Saved entries:
<<<<
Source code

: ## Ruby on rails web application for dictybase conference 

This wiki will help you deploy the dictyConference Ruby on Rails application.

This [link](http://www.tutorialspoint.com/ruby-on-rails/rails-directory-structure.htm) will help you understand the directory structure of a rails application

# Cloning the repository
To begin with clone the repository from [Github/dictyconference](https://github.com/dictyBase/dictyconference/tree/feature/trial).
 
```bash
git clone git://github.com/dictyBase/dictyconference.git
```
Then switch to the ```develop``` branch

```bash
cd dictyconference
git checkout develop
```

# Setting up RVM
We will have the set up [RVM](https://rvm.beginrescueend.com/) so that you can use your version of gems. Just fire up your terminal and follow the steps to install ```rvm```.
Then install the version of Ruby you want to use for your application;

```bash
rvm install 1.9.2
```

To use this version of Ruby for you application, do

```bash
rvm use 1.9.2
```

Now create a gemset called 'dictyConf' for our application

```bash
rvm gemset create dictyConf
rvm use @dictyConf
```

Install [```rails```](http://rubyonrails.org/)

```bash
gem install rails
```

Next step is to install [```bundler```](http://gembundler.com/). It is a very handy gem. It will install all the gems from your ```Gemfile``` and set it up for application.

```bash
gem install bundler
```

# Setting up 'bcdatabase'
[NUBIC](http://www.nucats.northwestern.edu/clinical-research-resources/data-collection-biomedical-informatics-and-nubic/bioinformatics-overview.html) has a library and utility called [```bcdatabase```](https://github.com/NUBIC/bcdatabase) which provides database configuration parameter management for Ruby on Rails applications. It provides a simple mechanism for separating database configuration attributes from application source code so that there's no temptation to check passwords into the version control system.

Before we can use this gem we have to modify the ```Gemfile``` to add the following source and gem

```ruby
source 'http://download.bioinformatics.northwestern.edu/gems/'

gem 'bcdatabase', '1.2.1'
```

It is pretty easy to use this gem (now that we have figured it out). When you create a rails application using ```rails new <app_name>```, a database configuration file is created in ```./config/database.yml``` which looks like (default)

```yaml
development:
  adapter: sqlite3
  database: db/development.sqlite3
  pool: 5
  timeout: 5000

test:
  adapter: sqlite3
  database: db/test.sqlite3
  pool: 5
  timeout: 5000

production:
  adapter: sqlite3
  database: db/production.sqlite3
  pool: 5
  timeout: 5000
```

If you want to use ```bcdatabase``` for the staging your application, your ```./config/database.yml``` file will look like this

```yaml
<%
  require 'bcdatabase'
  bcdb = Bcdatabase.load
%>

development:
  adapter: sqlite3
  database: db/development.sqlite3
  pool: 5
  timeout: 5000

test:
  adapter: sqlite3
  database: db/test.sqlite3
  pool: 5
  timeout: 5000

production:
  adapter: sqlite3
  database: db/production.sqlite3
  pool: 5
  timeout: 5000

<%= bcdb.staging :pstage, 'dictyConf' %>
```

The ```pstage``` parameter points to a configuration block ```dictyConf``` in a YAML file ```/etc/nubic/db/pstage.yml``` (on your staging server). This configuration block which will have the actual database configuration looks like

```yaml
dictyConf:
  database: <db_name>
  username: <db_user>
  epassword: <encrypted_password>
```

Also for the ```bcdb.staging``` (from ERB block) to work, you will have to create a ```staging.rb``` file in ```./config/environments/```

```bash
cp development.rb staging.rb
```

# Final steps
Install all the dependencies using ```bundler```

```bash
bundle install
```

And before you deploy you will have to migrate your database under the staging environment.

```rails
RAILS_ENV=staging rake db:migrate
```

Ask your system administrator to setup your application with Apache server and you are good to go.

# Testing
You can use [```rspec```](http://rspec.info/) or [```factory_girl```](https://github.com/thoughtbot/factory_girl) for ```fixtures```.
>>>>
Read the entries and select each line where the word "with" is found.

* [Response]:
To begin with clone the repository from [Github/dictyconference](https://github.com/dictyBase/dictyconference/tree/feature/trial).
Ask your system administrator to setup your application with Apache server and you are good to go.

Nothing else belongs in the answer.